- _Assignment_: When a line below contains the string "FengYun", show that line.

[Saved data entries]

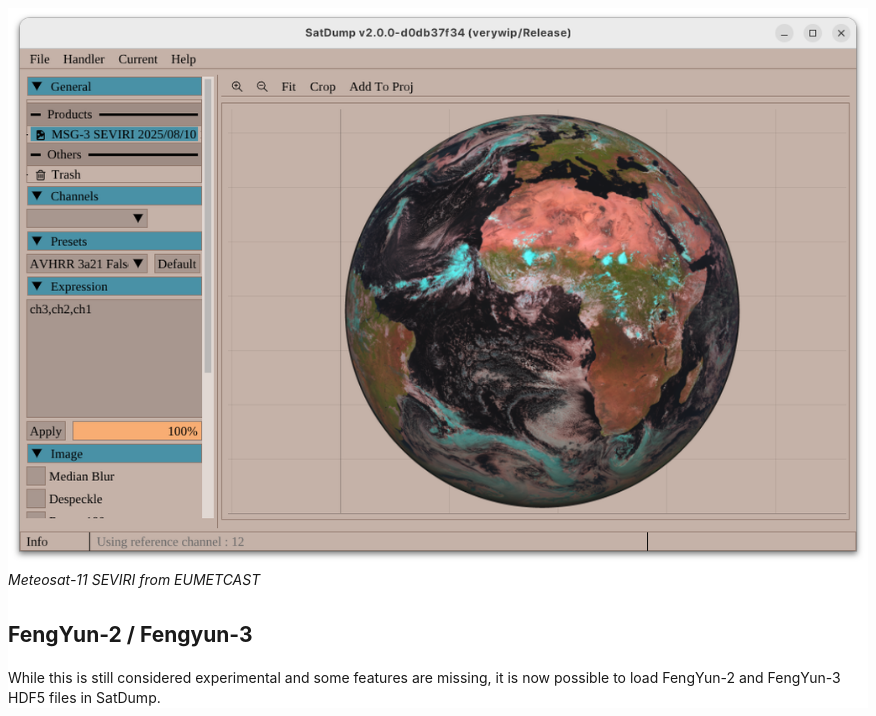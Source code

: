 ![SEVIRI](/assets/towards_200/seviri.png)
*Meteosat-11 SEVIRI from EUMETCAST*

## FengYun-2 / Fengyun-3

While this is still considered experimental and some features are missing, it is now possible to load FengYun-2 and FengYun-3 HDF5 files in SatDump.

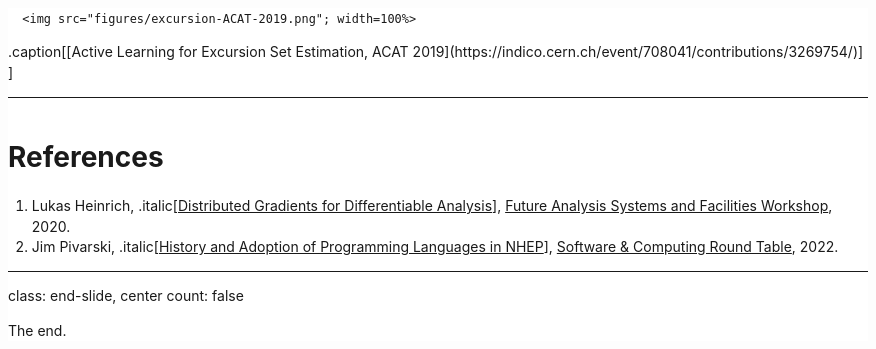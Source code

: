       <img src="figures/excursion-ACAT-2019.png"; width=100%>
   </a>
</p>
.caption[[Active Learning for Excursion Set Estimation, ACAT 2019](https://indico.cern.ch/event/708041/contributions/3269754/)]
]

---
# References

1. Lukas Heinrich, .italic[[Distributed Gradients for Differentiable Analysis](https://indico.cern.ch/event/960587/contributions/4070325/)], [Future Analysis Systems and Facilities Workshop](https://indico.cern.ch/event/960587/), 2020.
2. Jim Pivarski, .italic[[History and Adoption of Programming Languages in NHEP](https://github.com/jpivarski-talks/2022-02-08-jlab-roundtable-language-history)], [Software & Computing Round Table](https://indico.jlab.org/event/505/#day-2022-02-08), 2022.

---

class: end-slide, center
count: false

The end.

- _Task solution_:
## FengYun-2 / Fengyun-3
While this is still considered experimental and some features are missing, it is now possible to load FengYun-2 and FengYun-3 HDF5 files in SatDump.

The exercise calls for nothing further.